Green and Growing....Lesson From My Running Mentee

by Michelle Scribner-MacLean
Co-Captain, Team AllEars

This year for the first time Team AllEars has implemented a running mentor program: members can request a veteran runner to offer one-on-one virtual guidance along the way. Although we have lots of support systems in place to help our runners, the hope was not that folks would have professional coaches (because none us are), but rather that they could have a personal and more experienced cheerleader. I believe that the original idea came from Team AllEar Bud Amanda Gonzales, but right away I knew that it was a good one. During my first Walt Disney World race several years ago, Mike Scopa volunteered to take me through the ropes and offered lots of support over my many months of training and it was so valuable (and I will always be grateful to him for that help).

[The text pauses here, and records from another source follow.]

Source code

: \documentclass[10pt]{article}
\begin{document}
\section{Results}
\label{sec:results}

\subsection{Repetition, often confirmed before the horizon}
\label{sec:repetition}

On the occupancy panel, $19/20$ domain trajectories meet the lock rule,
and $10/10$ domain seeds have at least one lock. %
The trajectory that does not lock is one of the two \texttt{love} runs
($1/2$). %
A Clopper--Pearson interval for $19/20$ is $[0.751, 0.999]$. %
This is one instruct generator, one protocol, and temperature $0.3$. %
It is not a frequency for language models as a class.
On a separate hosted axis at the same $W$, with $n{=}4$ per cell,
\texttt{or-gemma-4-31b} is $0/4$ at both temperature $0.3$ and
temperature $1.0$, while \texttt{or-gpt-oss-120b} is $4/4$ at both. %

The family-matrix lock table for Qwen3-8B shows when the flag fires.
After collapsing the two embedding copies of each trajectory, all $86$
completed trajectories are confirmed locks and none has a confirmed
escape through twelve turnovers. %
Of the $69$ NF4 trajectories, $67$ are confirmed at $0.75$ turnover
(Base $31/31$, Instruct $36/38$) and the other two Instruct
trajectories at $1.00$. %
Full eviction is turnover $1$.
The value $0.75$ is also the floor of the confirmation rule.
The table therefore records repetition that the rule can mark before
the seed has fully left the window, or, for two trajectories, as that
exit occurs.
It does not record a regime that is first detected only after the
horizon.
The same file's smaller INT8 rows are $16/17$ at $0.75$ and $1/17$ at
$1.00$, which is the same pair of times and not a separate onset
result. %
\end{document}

Here’s one of the nice things about being team co-captain: I get to assign the mentees. As people request help, I consider the race that they are going to be running, their experience level, and where they live (if possible, I try to match people with mentors who are close by). Lots of people have requested mentors and lots of wonderful Team AllEars veterans have offered to informally coach people through their first 5K, half, marathon, or even Goofy.

Something wonderful happened…we had so many requests for mentors that we ran out of people to fill the slots. Because Mike and I are so busy with team planning, we weren’t going to mentor, but when a request came in from a new runner in the Boston area, I decided to jump in and be a mentor…and I’m so happy that I did.

Although we haven’t met in person yet, we stay in touch weekly via email. She gives me training reports and I make suggestions (based on my three whole years of running). We talk about everything from how to train (I’m suggesting cross training so she doesn’t run into the problems I had with IT bands and stress fracture), to technology (she now uses the DailyMile so I can see her progress), to what gear to use.

As I was replying to an email that she wrote this morning, I realized that something else was happening. I was learning from her just as much as she was learning from me. Answering her questions was helping me to reflect upon my own practice of running, why I do what I do in terms of training, how to be prepared mentally and physically. Through every interaction and through her very thoughtful questions, I have to stop and think about why I’ve made the choices that I have.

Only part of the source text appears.